(Provided entries Opens)
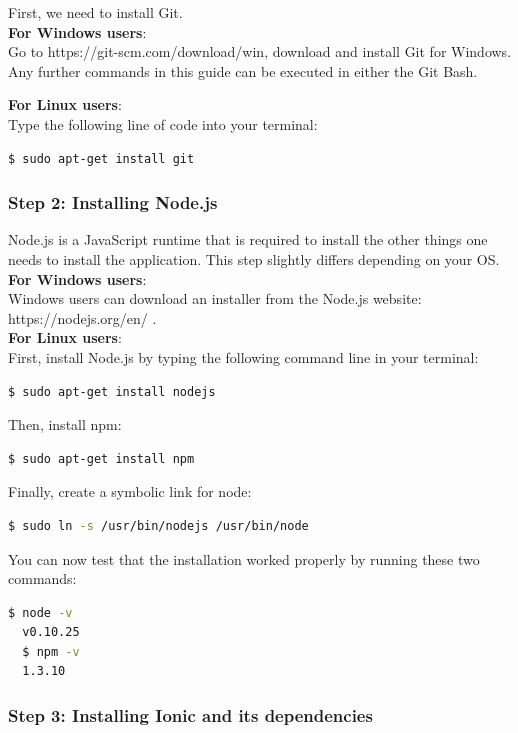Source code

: \documentclass[11pt, a4paper]{report}
\begin{document}
First,  we need to install Git.\\

\textbf{For Windows users}: \\
Go to https://git-scm.com/download/win, download and install Git for Windows. Any further commands in this guide can be executed in either the Git Bash. 

\textbf{For Linux users}: \\
Type the following line of code into your terminal:
\begin{lstlisting}[language=bash]
  $ sudo apt-get install git
\end{lstlisting}


\subsubsection{Step 2: Installing Node.js}

Node.js is a JavaScript runtime that is required to install the other things one needs to install the application. This step slightly differs depending on your OS.\\

\textbf{For Windows users}: \\
Windows users can download an installer from the Node.js website: https://nodejs.org/en/ .\\

\textbf{For Linux users}: \\
First, install Node.js by typing the following command line in your terminal:
\begin{lstlisting}[language=bash]
  $ sudo apt-get install nodejs
\end{lstlisting}
Then, install npm:
\begin{lstlisting}[language=bash]
  $ sudo apt-get install npm
\end{lstlisting}
Finally, create a symbolic link for node:
\begin{lstlisting}[language=bash]
  $ sudo ln -s /usr/bin/nodejs /usr/bin/node
\end{lstlisting}
You can now test that the installation worked properly by running these two commands:
\begin{lstlisting}[language=bash]
  $ node -v
  v0.10.25
  $ npm -v
  1.3.10
\end{lstlisting}

\subsubsection{Step 3: Installing Ionic and its dependencies}
\end{document}
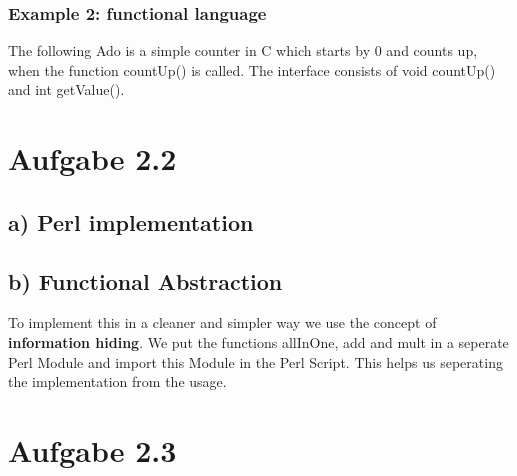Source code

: \documentclass[a4paper,10pt]{scrartcl}[2003/01/01]
\begin{document}
\subsubsection*{Example 2: functional language}
The following Ado is a simple counter in C which starts by 0 and counts up, when the function countUp() is called. The interface consists of void countUp() and int getValue().



\section*{Aufgabe 2.2}
\subsection*{a) Perl implementation}


\subsection*{b) Functional Abstraction}
To implement this in a cleaner and simpler way we use the concept of \textbf{information hiding}. We put the functions allInOne, add and mult in a seperate Perl Module and import this Module in the Perl Script. This helps us seperating the implementation from the usage.





\section*{Aufgabe 2.3}
\end{document}
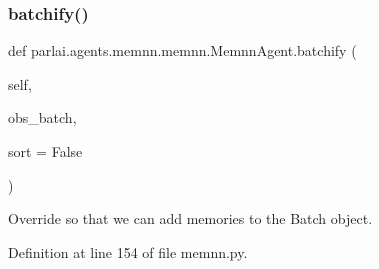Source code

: \mbox{\label{classparlai_1_1agents_1_1memnn_1_1memnn_1_1MemnnAgent_a463b88b1d7fc9a7adea9802762c5968c}} 
\subsubsection{\texorpdfstring{batchify()}{batchify()}}
{\footnotesize\ttfamily def parlai.\+agents.\+memnn.\+memnn.\+Memnn\+Agent.\+batchify (\begin{DoxyParamCaption}\item[{}]{self,  }\item[{}]{obs\+\_\+batch,  }\item[{}]{sort = {\ttfamily False} }\end{DoxyParamCaption})}

\begin{DoxyVerb}Override so that we can add memories to the Batch object.
\end{DoxyVerb}
 

Definition at line 154 of file memnn.\+py.


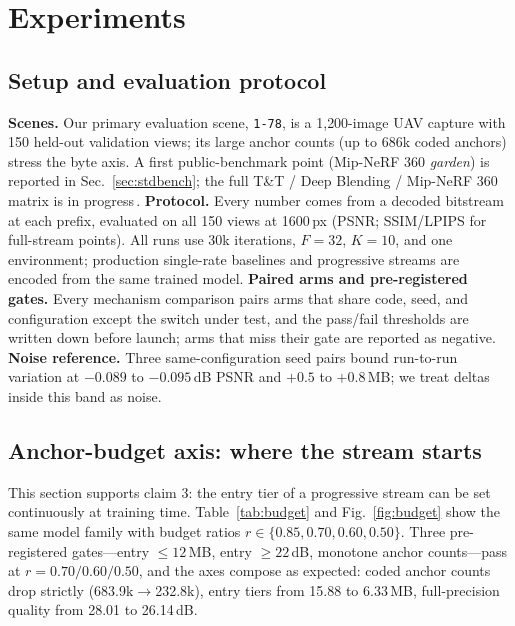 \section{Experiments}
\label{sec:experiments}

\subsection{Setup and evaluation protocol}
\label{sec:setup}

\textbf{Scenes.}
Our primary evaluation scene, \texttt{1-78}, is a 1{,}200-image UAV capture with 150 held-out validation views; its large anchor counts (up to $686$k coded anchors) stress the byte axis.
A first public-benchmark point (Mip-NeRF 360 \emph{garden}) is reported in Sec.~\ref{sec:stdbench}; the full T\&T / Deep Blending / Mip-NeRF 360 matrix is in progress\,.
\textbf{Protocol.}
Every number comes from a decoded bitstream at each prefix, evaluated on all 150 views at 1600\,px (PSNR; SSIM/LPIPS for full-stream points).
All runs use 30k iterations, $F{=}32$, $K{=}10$, and one environment; production single-rate baselines and progressive streams are encoded from the same trained model.
\textbf{Paired arms and pre-registered gates.}
Every mechanism comparison pairs arms that share code, seed, and configuration except the switch under test, and the pass/fail thresholds are written down before launch; arms that miss their gate are reported as negative.
\textbf{Noise reference.}
Three same-configuration seed pairs bound run-to-run variation at $-0.089$ to $-0.095$\,dB PSNR and $+0.5$ to $+0.8$\,MB; we treat deltas inside this band as noise.

\subsection{Anchor-budget axis: where the stream starts}
\label{sec:budget-exp}

This section supports claim 3: the entry tier of a progressive stream can be set continuously at training time.
Table~\ref{tab:budget} and Fig.~\ref{fig:budget} show the same model family with budget ratios $r \in \{0.85, 0.70, 0.60, 0.50\}$.
Three pre-registered gates---entry $\le 12$\,MB, entry $\ge 22$\,dB, monotone anchor counts---pass at $r{=}0.70/0.60/0.50$, and the axes compose as expected: coded anchor counts drop strictly (683.9k$\to$232.8k), entry tiers from 15.88 to 6.33\,MB, full-precision quality from 28.01 to 26.14\,dB.

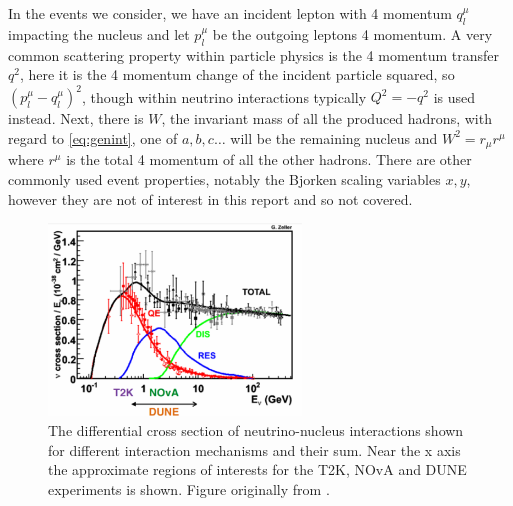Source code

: \documentclass[a4paper,12pt]{article}
\begin{document}
In the events we consider, we have an incident lepton with 4 momentum $q_{l}^\mu$ impacting the nucleus and let $p_l^\mu$ be the outgoing leptons 4 momentum.
A very common scattering property within particle physics is the 4 momentum transfer $q^2$, here it is the 4 momentum change of the incident particle squared, so $(p_l^\mu - q_l^\mu)^2$, though within neutrino interactions typically $Q^2 = -q^2$ is used instead.
Next, there is $W$, the invariant mass of all the produced hadrons, with regard to \cref{eq:genint}, one of $a, b, c \ldots$ will be the remaining nucleus and $W^2 = r_\mu r^\mu$ where $r^\mu$ is the total 4 momentum of all the other hadrons.
There are other commonly used event properties, notably the Bjorken scaling variables $x, y$, however they are not of interest in this report and so not covered.

\begin{figure}[H]
    \centering
    \includegraphics[width=0.6\textwidth]{figures/sigmaVsEnu.pdf}
    \caption{
        The differential cross section of neutrino-nucleus interactions shown for different interaction mechanisms and their sum.
        Near the x axis the approximate regions of interests for the T2K, NOvA and DUNE experiments is shown.
        Figure originally from \cite{formaggioEVEeVNeutrino2012}.
    }\label{fig:nusigma_vs_Enu}
\end{figure}
\end{document}
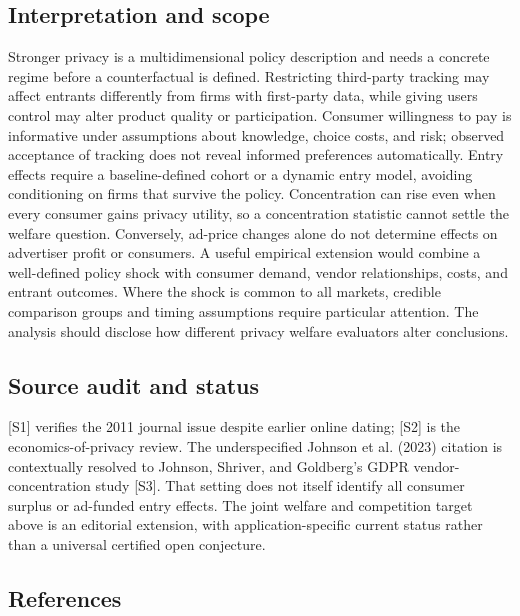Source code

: \documentclass[11pt,a4paper]{article}
\begin{document}
\subsection*{Interpretation and scope}

Stronger privacy is a multidimensional policy description and needs a concrete regime before a counterfactual is defined. Restricting third-party tracking may affect entrants differently from firms with first-party data, while giving users control may alter product quality or participation. Consumer willingness to pay is informative under assumptions about knowledge, choice costs, and risk; observed acceptance of tracking does not reveal informed preferences automatically. Entry effects require a baseline-defined cohort or a dynamic entry model, avoiding conditioning on firms that survive the policy. Concentration can rise even when every consumer gains privacy utility, so a concentration statistic cannot settle the welfare question. Conversely, ad-price changes alone do not determine effects on advertiser profit or consumers. A useful empirical extension would combine a well-defined policy shock with consumer demand, vendor relationships, costs, and entrant outcomes. Where the shock is common to all markets, credible comparison groups and timing assumptions require particular attention. The analysis should disclose how different privacy welfare evaluators alter conclusions.

\subsection*{Source audit and status}

[S1] verifies the 2011 journal issue despite earlier online dating; [S2] is the economics-of-privacy review. The underspecified Johnson et al. (2023) citation is contextually resolved to Johnson, Shriver, and Goldberg's GDPR vendor-concentration study [S3]. That setting does not itself identify all consumer surplus or ad-funded entry effects. The joint welfare and competition target above is an editorial extension, with application-specific current status rather than a universal certified open conjecture.

\subsection*{References}
\end{document}
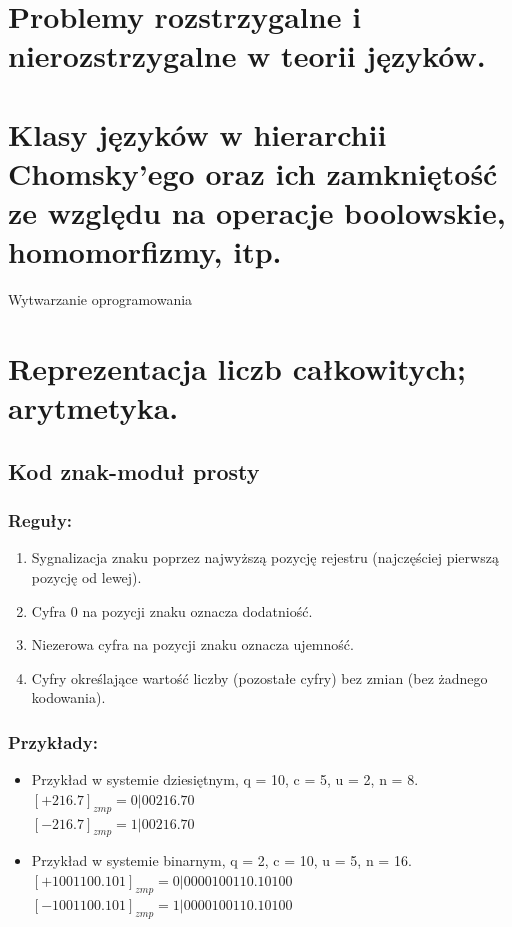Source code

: \documentclass[12pt]{article}
\begin{document}
    \section{Problemy rozstrzygalne i nierozstrzygalne w teorii języków.}
    \section{Klasy języków w hierarchii Chomsky’ego oraz ich zamkniętość ze względu na operacje boolowskie, homomorfizmy, itp.}


    {\Large Wytwarzanie oprogramowania}

    \newpage
    
    \section{Reprezentacja liczb całkowitych; arytmetyka.}
    
    \subsection{Kod znak-moduł prosty}
    \subsubsection{Reguły:}
    \begin{enumerate}
        \item Sygnalizacja znaku poprzez najwyższą pozycję
        rejestru (najczęściej pierwszą pozycję od lewej).
        \item Cyfra 0 na pozycji znaku oznacza dodatniość.
        \item Niezerowa cyfra na pozycji znaku oznacza ujemność.
        \item Cyfry określające wartość liczby (pozostałe cyfry) bez zmian (bez żadnego kodowania).
    \end{enumerate}
    \subsubsection{Przykłady:}
    \begin{itemize}
        \item Przykład w systemie dziesiętnym, q = 10,
        c = 5, u = 2, n = 8.\\
        $[+216.7]_{zmp} = 0|00216.70$\\
        $[-216.7]_{zmp} = 1|00216.70$
        \item Przykład w systemie binarnym, q = 2, c = 10,
        u = 5, n = 16.\\
        $[+1001100.101]_{zmp} = 0|0000100110.10100$\\
        $[-1001100.101]_{zmp} = 1|0000100110.10100$
    \end{itemize}
\end{document}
(Provided entries Closes)
● Exercise description
Once you have identified the lines above that contain "https", copy each of them.

● Answer to this problem
Go to https://git-scm.com/download/win, download and install Git for Windows. Any further commands in this guide can be executed in either the Git Bash. 
Windows users can download an installer from the Node.js website: https://nodejs.org/en/ .\\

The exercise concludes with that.